Kdump_for_Linux_diskless_nodes - xcat2/xcat-core GitHub Wiki
Table of Contents
{{:Design Warning}}
The following sections are for the internal code changes.
Put the dump attribute to the linuximage schema. The user can use the chdef command to set/change the dump attribute for the image.
Disable the kdump service by default.
chroot $rootimg_dir chkconfig kdump off
Create one fake command (fsck.nfs) which always return true, if "fsck.nfs" doesn't exist in the root image.
Update code for
nodeset <noderange> osimage=<osimagename>
If the dump attribute is set for the corresponding image, then put the kernel parameter
crashkernel=128M@32M
to the boot config file. For the platforms using "yaboot", the config file is
/tftpboot/etc/<nodename>
, and then append another kernel parameter
dump=<dump value>
When the node is booting up, The enablekdump postscipt is used to start the kdump service; for RHEL6, it also do some workaround to generate the initial ramdisk for kdump. In the enablekdump postscript, /proc/kcmdline will be parsed, if dump= is found, its value will be parsed, and update the "/etc/kdump.conf" file. After the /etc/kdump.conf file is updated, the kdump service should be started by calling the command:
/etc/init.d/kdump start
For SLES11, it alse need workaround to generate the inital ramdisk for kdump. In the enablekdump postscript, /proc/kcmdline will be parsed, if dump= is found, its value will be parsed, and update the "/etc/sysconfig/kdump" file. After the "/etc/sysconfig/kdump" file is updated, the kdump service should be started by calling the command:
/etc/init.d/boot.kdumpstart
Before kdump service is started the NFS directory is mounted to the /var/tmp which is used as a temp directory for the mkdumprd command to generate the intial ramdisk for kdump. The NFS directory is read-writeable. The $xcatmaster:/install/kdump/tmp will be created when the xCAT package is installed, since the /install directory is exported by default, the $xcatmaster:/install/kdump/tmp directory is read-writeable, too. After the kdump service is started successfully, this NFS directory will be umounted from the /var/tmp directory, so this workaround won't affect the running of the node.
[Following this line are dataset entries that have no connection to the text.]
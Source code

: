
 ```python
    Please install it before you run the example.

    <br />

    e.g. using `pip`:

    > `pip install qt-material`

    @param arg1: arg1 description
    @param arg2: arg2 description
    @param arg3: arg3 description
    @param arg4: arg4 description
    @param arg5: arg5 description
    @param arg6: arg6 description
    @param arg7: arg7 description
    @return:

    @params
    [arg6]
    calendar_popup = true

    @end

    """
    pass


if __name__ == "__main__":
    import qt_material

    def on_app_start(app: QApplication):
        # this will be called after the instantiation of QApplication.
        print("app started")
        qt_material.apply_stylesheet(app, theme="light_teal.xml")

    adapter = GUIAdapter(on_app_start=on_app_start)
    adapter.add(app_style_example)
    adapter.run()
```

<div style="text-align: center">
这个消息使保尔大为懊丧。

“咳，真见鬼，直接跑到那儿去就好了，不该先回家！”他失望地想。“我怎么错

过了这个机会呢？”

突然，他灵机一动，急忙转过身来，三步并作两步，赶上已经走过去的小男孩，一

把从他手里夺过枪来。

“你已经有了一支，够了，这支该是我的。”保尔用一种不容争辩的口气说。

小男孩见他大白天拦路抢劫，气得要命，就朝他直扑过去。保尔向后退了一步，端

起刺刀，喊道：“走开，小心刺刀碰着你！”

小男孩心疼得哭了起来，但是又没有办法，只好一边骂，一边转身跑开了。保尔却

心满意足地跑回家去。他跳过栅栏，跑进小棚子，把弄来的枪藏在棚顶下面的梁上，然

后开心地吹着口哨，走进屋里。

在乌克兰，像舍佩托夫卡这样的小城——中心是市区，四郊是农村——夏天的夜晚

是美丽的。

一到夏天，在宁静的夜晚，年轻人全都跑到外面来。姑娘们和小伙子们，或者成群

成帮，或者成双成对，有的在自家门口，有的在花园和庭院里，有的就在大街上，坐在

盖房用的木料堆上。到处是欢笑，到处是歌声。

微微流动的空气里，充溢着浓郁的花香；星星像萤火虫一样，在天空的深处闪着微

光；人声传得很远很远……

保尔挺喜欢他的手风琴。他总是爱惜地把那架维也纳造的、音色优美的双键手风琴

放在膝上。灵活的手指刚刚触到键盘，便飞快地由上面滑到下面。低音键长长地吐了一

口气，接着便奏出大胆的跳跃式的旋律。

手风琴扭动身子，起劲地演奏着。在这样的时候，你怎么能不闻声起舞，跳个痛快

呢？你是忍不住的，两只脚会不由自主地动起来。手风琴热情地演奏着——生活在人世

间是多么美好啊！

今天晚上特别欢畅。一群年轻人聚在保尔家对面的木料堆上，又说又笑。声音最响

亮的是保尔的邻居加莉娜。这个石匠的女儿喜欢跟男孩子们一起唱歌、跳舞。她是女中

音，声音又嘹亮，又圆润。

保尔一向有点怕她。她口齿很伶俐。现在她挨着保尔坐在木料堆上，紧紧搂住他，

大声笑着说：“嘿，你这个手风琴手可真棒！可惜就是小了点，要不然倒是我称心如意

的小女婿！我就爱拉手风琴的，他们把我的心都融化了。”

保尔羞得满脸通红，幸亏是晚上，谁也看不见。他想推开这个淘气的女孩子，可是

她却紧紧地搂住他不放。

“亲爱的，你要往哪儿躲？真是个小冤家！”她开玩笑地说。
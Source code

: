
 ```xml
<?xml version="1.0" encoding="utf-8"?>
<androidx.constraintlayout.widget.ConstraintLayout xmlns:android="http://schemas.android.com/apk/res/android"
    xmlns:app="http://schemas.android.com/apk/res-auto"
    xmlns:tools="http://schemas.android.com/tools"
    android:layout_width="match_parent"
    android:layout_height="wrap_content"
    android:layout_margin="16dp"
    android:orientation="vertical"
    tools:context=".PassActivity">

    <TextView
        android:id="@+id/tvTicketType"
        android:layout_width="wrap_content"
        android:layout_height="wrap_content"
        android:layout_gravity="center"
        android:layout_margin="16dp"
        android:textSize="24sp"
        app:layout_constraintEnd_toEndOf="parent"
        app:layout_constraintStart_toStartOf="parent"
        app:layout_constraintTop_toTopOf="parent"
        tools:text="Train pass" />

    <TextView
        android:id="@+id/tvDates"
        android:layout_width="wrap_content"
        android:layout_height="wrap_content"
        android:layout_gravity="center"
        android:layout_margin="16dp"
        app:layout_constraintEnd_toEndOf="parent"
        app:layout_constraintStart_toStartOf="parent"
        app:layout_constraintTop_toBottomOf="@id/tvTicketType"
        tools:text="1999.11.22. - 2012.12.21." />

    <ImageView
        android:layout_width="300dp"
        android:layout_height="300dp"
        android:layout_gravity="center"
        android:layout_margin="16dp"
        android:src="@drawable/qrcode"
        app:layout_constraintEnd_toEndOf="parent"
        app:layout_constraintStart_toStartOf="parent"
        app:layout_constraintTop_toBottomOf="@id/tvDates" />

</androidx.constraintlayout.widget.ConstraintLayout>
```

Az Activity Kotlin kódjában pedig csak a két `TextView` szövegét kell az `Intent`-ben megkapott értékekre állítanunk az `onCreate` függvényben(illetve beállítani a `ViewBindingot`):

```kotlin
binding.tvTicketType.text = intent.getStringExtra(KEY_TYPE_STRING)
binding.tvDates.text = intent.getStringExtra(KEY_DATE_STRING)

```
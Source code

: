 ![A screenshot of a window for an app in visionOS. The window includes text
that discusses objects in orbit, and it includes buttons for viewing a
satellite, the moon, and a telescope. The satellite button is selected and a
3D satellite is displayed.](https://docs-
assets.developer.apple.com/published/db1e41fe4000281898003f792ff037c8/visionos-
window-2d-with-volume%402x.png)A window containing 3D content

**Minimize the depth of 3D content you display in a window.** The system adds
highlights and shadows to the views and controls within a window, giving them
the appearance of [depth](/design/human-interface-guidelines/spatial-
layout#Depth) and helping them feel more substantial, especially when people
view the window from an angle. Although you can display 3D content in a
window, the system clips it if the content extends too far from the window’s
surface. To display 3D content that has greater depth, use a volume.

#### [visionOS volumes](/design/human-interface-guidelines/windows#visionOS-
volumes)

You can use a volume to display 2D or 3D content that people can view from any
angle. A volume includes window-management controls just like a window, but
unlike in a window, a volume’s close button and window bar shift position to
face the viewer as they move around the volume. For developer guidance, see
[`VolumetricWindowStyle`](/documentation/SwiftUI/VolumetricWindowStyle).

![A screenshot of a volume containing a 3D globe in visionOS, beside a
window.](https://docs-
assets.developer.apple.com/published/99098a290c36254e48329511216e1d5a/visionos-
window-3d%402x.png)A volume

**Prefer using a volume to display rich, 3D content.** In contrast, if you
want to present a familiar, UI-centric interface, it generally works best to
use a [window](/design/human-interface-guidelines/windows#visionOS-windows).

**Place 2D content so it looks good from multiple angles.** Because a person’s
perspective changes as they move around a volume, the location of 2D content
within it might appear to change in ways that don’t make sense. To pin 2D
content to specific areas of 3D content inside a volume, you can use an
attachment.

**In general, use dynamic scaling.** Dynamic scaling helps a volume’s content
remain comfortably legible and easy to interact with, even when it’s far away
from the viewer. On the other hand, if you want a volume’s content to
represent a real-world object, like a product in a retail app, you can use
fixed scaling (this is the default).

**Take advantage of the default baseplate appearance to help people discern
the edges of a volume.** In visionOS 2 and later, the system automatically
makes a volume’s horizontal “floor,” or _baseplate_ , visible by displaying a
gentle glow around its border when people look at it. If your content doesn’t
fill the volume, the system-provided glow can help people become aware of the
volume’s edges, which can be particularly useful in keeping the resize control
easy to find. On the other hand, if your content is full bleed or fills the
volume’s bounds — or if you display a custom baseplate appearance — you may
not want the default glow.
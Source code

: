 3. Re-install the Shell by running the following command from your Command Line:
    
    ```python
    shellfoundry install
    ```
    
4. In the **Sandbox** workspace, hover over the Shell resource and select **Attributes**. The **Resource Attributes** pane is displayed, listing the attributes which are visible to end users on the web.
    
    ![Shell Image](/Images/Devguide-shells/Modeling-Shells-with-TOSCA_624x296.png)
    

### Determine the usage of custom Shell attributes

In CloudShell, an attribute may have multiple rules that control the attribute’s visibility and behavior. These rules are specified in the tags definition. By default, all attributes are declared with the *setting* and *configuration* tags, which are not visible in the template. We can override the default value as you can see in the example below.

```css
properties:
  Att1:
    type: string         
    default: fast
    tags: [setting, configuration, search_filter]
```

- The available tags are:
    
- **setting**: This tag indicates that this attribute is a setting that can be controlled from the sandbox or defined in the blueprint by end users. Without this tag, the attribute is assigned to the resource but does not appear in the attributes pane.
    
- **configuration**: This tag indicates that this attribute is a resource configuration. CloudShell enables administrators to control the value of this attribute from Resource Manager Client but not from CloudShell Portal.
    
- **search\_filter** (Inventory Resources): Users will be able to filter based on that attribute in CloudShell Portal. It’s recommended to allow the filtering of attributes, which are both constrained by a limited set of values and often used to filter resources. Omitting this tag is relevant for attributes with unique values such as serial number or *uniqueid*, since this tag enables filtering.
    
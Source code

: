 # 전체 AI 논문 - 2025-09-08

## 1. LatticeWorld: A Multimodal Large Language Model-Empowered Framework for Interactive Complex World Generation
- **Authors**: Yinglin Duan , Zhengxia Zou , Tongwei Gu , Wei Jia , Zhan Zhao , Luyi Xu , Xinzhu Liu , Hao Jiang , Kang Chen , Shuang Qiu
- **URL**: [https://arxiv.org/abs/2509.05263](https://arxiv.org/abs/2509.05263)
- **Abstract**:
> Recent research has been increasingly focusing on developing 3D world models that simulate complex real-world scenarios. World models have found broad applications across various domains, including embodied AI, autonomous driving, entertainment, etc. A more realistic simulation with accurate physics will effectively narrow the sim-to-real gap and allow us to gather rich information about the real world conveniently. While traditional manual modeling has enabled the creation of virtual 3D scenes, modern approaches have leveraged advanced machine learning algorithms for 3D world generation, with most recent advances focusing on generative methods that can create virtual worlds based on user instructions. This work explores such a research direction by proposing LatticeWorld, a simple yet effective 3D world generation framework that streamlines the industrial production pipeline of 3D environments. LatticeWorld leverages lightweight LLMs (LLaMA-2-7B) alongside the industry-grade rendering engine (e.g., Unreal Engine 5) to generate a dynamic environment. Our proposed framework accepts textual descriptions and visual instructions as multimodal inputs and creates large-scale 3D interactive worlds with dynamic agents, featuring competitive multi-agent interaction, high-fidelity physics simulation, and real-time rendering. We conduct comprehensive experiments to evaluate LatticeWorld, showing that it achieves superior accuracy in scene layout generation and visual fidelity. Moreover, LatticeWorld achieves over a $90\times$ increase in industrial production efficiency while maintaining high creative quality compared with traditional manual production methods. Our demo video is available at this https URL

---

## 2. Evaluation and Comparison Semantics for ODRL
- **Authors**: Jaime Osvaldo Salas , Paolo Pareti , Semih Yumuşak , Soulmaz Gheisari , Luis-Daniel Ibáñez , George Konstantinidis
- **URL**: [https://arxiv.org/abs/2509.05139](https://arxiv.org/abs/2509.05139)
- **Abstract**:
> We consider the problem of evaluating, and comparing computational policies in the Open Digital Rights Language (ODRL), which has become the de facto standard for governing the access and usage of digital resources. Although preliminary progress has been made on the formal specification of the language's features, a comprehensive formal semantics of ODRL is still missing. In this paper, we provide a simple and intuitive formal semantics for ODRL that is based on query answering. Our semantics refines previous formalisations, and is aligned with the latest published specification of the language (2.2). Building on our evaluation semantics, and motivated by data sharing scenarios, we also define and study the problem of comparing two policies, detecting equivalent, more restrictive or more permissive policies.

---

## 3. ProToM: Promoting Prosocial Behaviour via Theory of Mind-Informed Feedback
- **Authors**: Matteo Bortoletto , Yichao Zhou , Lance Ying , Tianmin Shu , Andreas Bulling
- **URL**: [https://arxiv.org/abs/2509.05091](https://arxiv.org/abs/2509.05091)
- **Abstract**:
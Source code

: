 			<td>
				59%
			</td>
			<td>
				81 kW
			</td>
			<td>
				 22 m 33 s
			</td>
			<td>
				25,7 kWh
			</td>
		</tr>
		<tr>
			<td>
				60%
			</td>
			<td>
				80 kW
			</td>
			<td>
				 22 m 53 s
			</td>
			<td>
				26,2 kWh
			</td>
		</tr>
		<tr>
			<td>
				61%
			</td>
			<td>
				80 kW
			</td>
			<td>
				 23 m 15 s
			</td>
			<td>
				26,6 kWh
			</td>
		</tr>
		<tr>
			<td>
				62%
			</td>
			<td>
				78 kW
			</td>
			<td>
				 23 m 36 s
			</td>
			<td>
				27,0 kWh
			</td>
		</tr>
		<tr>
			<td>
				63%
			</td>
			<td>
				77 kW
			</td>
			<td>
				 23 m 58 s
For rhels6.1 the kdump service needs /tmp instead of /var/tmp for this workaround.
The link_delay = 180 is added to the /etc/kdump.conf in the enablekdump postscript. Some network cards take a long time to initialize, and some spanning tree enabled networks do not transmit user traffic for long periods after a link state changes. This optional parameter defines a wait period after a link is activated in which the initramfs will wait before attempting to transmit user data.
On SLES the boot.kdump service is configured via /etc/sysconfig/kdump file. The boot.kdump under /etc/init.d will call mkdumprd -K "$kdump_kernel" -I "$kdump_initrd" -q to create the initrd(call it kdumpinit) which will be used by the kdump. The mkdumprd will call /sbin/mkinitrd to create the kdumpinit. (the mkinitrd only work for diskfull install, it did not consider the diskless install scenario). The /sbin/mkinitrd runs all of the shell script under /lib/mkinitrd/setup to generate the kdumpinit(will pack all scripts under /lib/mkinitrd/boot into the kdumpinit). To simulate a crash do:
echo 1 > /proc/sys/kernel/sysrq ; echo c > /proc/sysrq-trigger
The kdumpinit generated by /sbin/mkinitrd contains all shell scripts under /lib/mkinitrd/boot. All these scripts will be found in the init. There are two special scripts 83-mount.sh and 84-remount.sh. 83-mount.sh is used to mount and check the root device, 84-remount.sh is used to mount the root file system and run the init under the root file system instead of the normal init binary. This is the reason of this problem. For a diskless install server, the root file system is tmpfs and there is no corresponding device, so the hanging error will appear when running 83-mount.sh. If dumping to a remote server, the root file system is useless, only initrd is enough. There is no need to pack these two scripts into the initrd. The around is change these two script names to avoid packing into the initrd. When the initrd created the names are changed back. There is no root device discovering and checking progress so the script 91-kdump.sh can run correctly and the dump is successful.
For hirarchical diskless environment, the /install directory of the Service Node is mounted from the Management Node. When the node is starting up, the $xcatmaster:/install/kdump/tmp directory cannot be mounted because NFS denies re-mount action. How can we do for such a scenario?
xCAT/xCAT.spec
perl-xCAT/xCAT/Schema.pm
xCAT-server/share/xcat/netboot/rh/genimage
xCAT-server/share/xcat/netboot/add-on/statelite/rc.statelite
xCAT-server/lib/xcat/plugins/anaconda.pm
xCAT-server/lib/xcat/plugins/sles.pm
xCAT/postscripts/enablekdump
- Required reviewers: Bruce Potter
- Required approvers: Bruce Potter
- Database schema changes: N/A
- Affect on other components: N/A
- External interface changes, documentation, and usability issues: N/A
- Packaging, installation, dependencies: N/A
- Portability and platforms (HW/SW) supported: N/A
- Performance and scaling considerations: N/A
- Migration and coexistence: N/A
- Serviceability: N/A
- Security: N/A
- NLS and accessibility: N/A
- Invention protection: N/A